But New Hope’s Wells Davis laid out and snagged Roth’s hot shot along the chalk, keeping the Chargers’ baserunners at second and third. A popout later, New Hope’s players celebrated their second straight trip to the state championship series with a traditional dog pile at the center of Oxford’s home field.

“If that ball gets past Davis, they probably win the game there,” New Hope coach Lee Boyd said. “I’m sure (Oxford coach) Chris (Baughman) would’ve sent him from first base there, and they probably win the game.”

The Division 2-5A rivals are back here again.

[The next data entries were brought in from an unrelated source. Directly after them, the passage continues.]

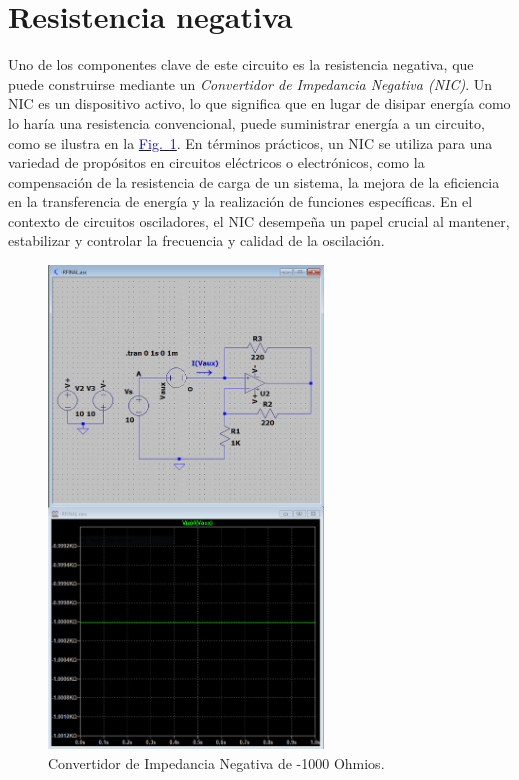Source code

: \documentclass[12pt,a4paper]{report} %
\newcommand{\fref}[1]{\hyperref[#1]{\textcolor{blue}{Fig.~\ref*{#1}}}}
\newcommand{\fref}[1]{\hyperref[#1]{\textcolor{blue}{\textit{Fig.~\ref*{#1}}}}}
\begin{document}
	\newpage
	\section{Resistencia negativa}
	
	\noindent Uno de los componentes clave de este circuito es la resistencia negativa, que puede construirse mediante un \emph{Convertidor de Impedancia Negativa (NIC)}. Un NIC es un dispositivo activo, lo que significa que en lugar de disipar energía como lo haría una resistencia convencional, puede suministrar energía a un circuito, como se ilustra en la \fref{fig:NIC}. En términos prácticos, un NIC se utiliza para una variedad de propósitos en circuitos eléctricos o electrónicos, como la compensación de la resistencia de carga de un sistema, la mejora de la eficiencia en la transferencia de energía y la realización de funciones específicas.
	En el contexto de circuitos osciladores, el NIC desempeña un papel crucial al mantener, estabilizar y controlar la frecuencia y calidad de la oscilación.
	 
	\begin{figure}[h]
		\centering
		\includegraphics[width=0.65\textwidth]{NIC_B.jpg}
		\caption{Convertidor de Impedancia Negativa de -1000 Ohmios.}
		\label{fig:NIC}
	\end{figure}
	
\end{document}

Oxford, which hasn’t lost since then, swept Center Hill and Germantown in its first two series of this year’s playoffs while New Hope disposed of Neshoba Central, Pearl and Lewisburg to reach the North Half finals for the third straight year.

Oxford will host the first game Tuesday at Edwin Moak Field. Game 2 will be at New Hope on Friday before the series would shift back to Edwin Moak Field on Saturday if necessary.

And the Chargers don’t want a repeat of what happened last May.

“These kids haven’t forgotten the dog pile sitting out here in North Half,” Baughman said. “It’s driven them since that time last year.”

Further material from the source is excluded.